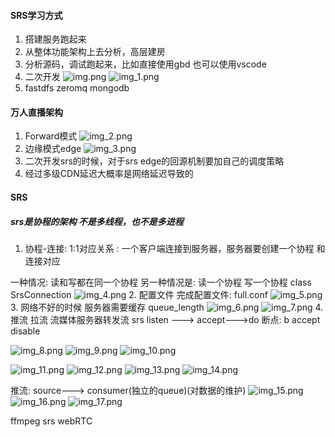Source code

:#### SRS学习方式
1. 搭建服务跑起来
2. 从整体功能架构上去分析，高层建房
3. 分析源码，调试跑起来，比如直接使用gbd 也可以使用vscode
4. 二次开发
![img.png](img.png)
![img_1.png](img_1.png)
5. fastdfs zeromq mongodb

#### 万人直播架构
1. Forward模式
![img_2.png](img_2.png)
2. 边缘模式edge
![img_3.png](img_3.png)
3. 二次开发srs的时候，对于srs edge的回源机制要加自己的调度策略
4. 经过多级CDN延迟大概率是网络延迟导致的

#### SRS
##### srs是协程的架构 不是多线程，也不是多进程
1. 协程-连接: 1:1对应关系 : 一个客户端连接到服务器，服务器要创建一个协程
和连接对应

一种情况: 读和写都在同一个协程
另一种情况是: 读一个协程 写一个协程 class SrsConnection
![img_4.png](img_4.png)
2. 配置文件
完成配置文件: full.conf
![img_5.png](img_5.png)
3. 网络不好的时候 服务器需要缓存 queue_length
![img_6.png](img_6.png)
![img_7.png](img_7.png)
4. 推流 拉流 流媒体服务器转发流
  srs listen ---> accept--->do
  断点: b accept
  disable 

![img_8.png](img_8.png)
![img_9.png](img_9.png)
![img_10.png](img_10.png)

![img_11.png](img_11.png)
![img_12.png](img_12.png)
![img_13.png](img_13.png)
![img_14.png](img_14.png)

推流: source---> consumer(独立的queue)(对数据的维护)
![img_15.png](img_15.png)
![img_16.png](img_16.png)
![img_17.png](img_17.png)

ffmpeg srs webRTC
----------
■ ACTIVITY:
What is needed is a word-for-word copy of the data above, free of any images.

■ COMPLETED EXERCISE:
Source code

:#### SRS学习方式
1. 搭建服务跑起来
2. 从整体功能架构上去分析，高层建房
3. 分析源码，调试跑起来，比如直接使用gbd 也可以使用vscode
4. 二次开发
![img.png](img.png)
![img_1.png](img_1.png)
5. fastdfs zeromq mongodb

#### 万人直播架构
1. Forward模式
![img_2.png](img_2.png)
2. 边缘模式edge
![img_3.png](img_3.png)
3. 二次开发srs的时候，对于srs edge的回源机制要加自己的调度策略
4. 经过多级CDN延迟大概率是网络延迟导致的

#### SRS
##### srs是协程的架构 不是多线程，也不是多进程
1. 协程-连接: 1:1对应关系 : 一个客户端连接到服务器，服务器要创建一个协程
和连接对应

一种情况: 读和写都在同一个协程
另一种情况是: 读一个协程 写一个协程 class SrsConnection
![img_4.png](img_4.png)
2. 配置文件
完成配置文件: full.conf
![img_5.png](img_5.png)
3. 网络不好的时候 服务器需要缓存 queue_length
![img_6.png](img_6.png)
![img_7.png](img_7.png)
4. 推流 拉流 流媒体服务器转发流
  srs listen ---> accept--->do
  断点: b accept
  disable 

![img_8.png](img_8.png)
![img_9.png](img_9.png)
![img_10.png](img_10.png)

![img_11.png](img_11.png)
![img_12.png](img_12.png)
![img_13.png](img_13.png)
![img_14.png](img_14.png)

推流: source---> consumer(独立的queue)(对数据的维护)
![img_15.png](img_15.png)
![img_16.png](img_16.png)
![img_17.png](img_17.png)

ffmpeg srs webRTC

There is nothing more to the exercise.